> [What you have to do]
Output verbatim the lines beginning at the one that contains "R_L' \cdot C_1" and ending at the last line of the material, inclusive of both.

> [Records to use]

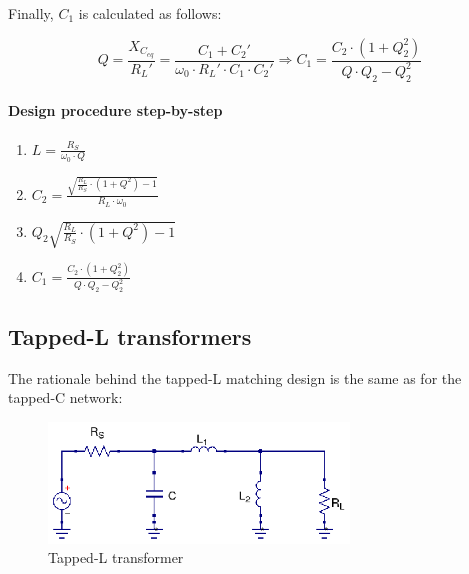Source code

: \noindent Finally, $C_1$ is calculated as follows:

\begin{equation}
Q = \frac{X_{C_{eq}}}{R_L'} = \frac{C_1 + C_2'}{\omega_0 \cdot R_L' \cdot C_1 \cdot C_2'} \Longrightarrow C_1 = \frac{C_2 \cdot (1 + Q_2^2)}{Q \cdot Q_2 - Q_2^2}
\end{equation}

\paragraph{Design procedure step-by-step}

\begin{enumerate}
  \item $L = \frac{R_S}{\omega_0 \cdot Q}$
  \item $C_2 = \frac{\sqrt{\frac{R_L}{R_S} \cdot (1 + Q^2) - 1 }}{R_L \cdot \omega_0}$
  \item $Q_2 \sqrt{\frac{R_L}{R_S} \cdot (1 + Q^2) - 1}$
  \item $C_1 = \frac{C_2 \cdot (1 + Q_2^2)}{Q \cdot Q_2 - Q_2^2}$
\end{enumerate}


\subsection{Tapped-L transformers}
\noindent The rationale behind the tapped-L matching design is the same as for the tapped-C network:

\begin{figure}[H]
\centering
\includegraphics[width=80mm]{./images/Synthesis/Impedance_Matching/Tapped-L}
\caption{Tapped-L transformer}
\label{fig:tapped-c-transformer}
\end{figure}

> [Exercise answer]
Q = \frac{X_{C_{eq}}}{R_L'} = \frac{C_1 + C_2'}{\omega_0 \cdot R_L' \cdot C_1 \cdot C_2'} \Longrightarrow C_1 = \frac{C_2 \cdot (1 + Q_2^2)}{Q \cdot Q_2 - Q_2^2}
\end{equation}

\paragraph{Design procedure step-by-step}

\begin{enumerate}
  \item $L = \frac{R_S}{\omega_0 \cdot Q}$
  \item $C_2 = \frac{\sqrt{\frac{R_L}{R_S} \cdot (1 + Q^2) - 1 }}{R_L \cdot \omega_0}$
  \item $Q_2 \sqrt{\frac{R_L}{R_S} \cdot (1 + Q^2) - 1}$
  \item $C_1 = \frac{C_2 \cdot (1 + Q_2^2)}{Q \cdot Q_2 - Q_2^2}$
\end{enumerate}


\subsection{Tapped-L transformers}
\noindent The rationale behind the tapped-L matching design is the same as for the tapped-C network:

\begin{figure}[H]
\centering
\includegraphics[width=80mm]{./images/Synthesis/Impedance_Matching/Tapped-L}
\caption{Tapped-L transformer}
\label{fig:tapped-c-transformer}
\end{figure}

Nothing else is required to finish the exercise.